Headlines are quick hits from media outlets from Missouri and around the world. Follow the headline link for the full story. The source of this headline says:

Over the last 15 years, Stockholm has cut pedestrian deaths by 31% and overall traffic deaths by 45%. Last year, the Swedish city suffered only six traffic deaths, or about 1 per 150,000 residents. New York had nearly five times that rate, and Los Angeles County, with somewhere around 600 traffic fatalities a year, had roughly nine times the death rate of Stockholm.

Sweden's "Vision Zero" philosophy holds that human error shouldn't be fatal. When a child runs after a bouncing ball and a speeding car strikes and kills him, for example, that death shouldn't be accepted simply as an unavoidable tragedy. Rather, it should be studied to see how it might have been averted with better road design or behavioral reinforcement or both.

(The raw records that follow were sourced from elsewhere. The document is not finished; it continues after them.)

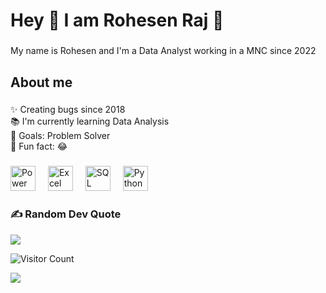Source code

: <h1 align="left">Hey 👋 I am Rohesen Raj 🤗</h1>

###

<p align="left">My name is Rohesen and I'm a Data Analyst working in a MNC since 2022</p>

###

<h2 align="left">About me</h2>

###

<p align="left">✨ Creating bugs since 2018 <br>📚 I'm currently learning Data Analysis <br>🎯 Goals: Problem Solver <br>🎲 Fun fact: 😂</p>

###


###

<div align="left">
  <img src="https://upload.wikimedia.org/wikipedia/commons/c/cf/New_Power_BI_Logo.svg" height="40" alt="Power Bi logo"  />
  <img width="12" />
  <img src="https://upload.wikimedia.org/wikipedia/commons/3/34/Microsoft_Office_Excel_%282019%E2%80%93present%29.svg" height="40" alt="Excel logo"  />
  <img width="12" />
  <img src="https://upload.wikimedia.org/wikipedia/commons/d/d7/Sql_data_base_with_logo.svg" height="40" alt="SQL logo"  />
  <img width="12" />
  <img src="https://upload.wikimedia.org/wikipedia/commons/c/c3/Python-logo-notext.svg" height="40" alt="Python logo"  />
  <img width="12" />
</div>

###

### ✍️ Random Dev Quote
![](https://quotes-github-readme.vercel.app/api?type=horizontal&theme=merko)

![Visitor Count](https://profile-counter.glitch.me/mdanielscottofficial/count.svg)

<img src="https://github.com/chethanyadav456/chethanyadav456/assets/46392684/56bc1e91-4b24-4ed9-ba3e-77f08f1af9d8">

We already think this way about aviation accidents. When a jet crashes, no one shrugs it off by saying, "Well, accidents happen." Instead, the government and the industry analyze the contributing factors and do everything they can to prevent such an accident from happening again.

MoBikeFed comment: Missouri as a whole has about 2 traffic fatalities per 150,000 residents. However (and unfortunately!), the relatively low rate says more about how relatively little people walk than the safety of walking in the state.